Starting at the first line of the entries, extract each line up to and including the one that contains "## How to use", but leave out the pictures.
[[ Data, beginning ]]
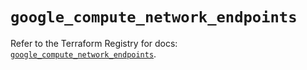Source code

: # `google_compute_network_endpoints`

Refer to the Terraform Registry for docs: [`google_compute_network_endpoints`](https://registry.terraform.io/providers/hashicorp/google/6.5.0/docs/resources/compute_network_endpoints).
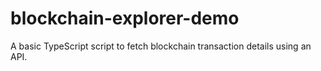 # blockchain-explorer-demo
A basic TypeScript script to fetch blockchain transaction details using an API.
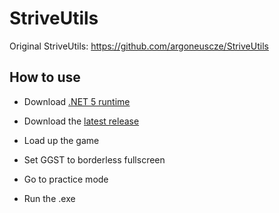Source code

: # StriveUtils

Original StriveUtils: https://github.com/argoneuscze/StriveUtils

## How to use

- Download [.NET 5 runtime](https://dotnet.microsoft.com/download/dotnet/thank-you/runtime-desktop-5.0.7-windows-x64-installer)
- Download the [latest release](https://github.com/argoneuscze/StriveUtils/releases/latest)

- Load up the game
- Set GGST to borderless fullscreen
- Go to practice mode
- Run the .exe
[[ Data, end ]]
> **Answer box**
Source code

: # `google_compute_network_endpoints`

Refer to the Terraform Registry for docs: [`google_compute_network_endpoints`](https://registry.terraform.io/providers/hashicorp/google/6.5.0/docs/resources/compute_network_endpoints).
 # blockchain-explorer-demo
A basic TypeScript script to fetch blockchain transaction details using an API.
Source code

: # StriveUtils

Original StriveUtils: https://github.com/argoneuscze/StriveUtils

## How to use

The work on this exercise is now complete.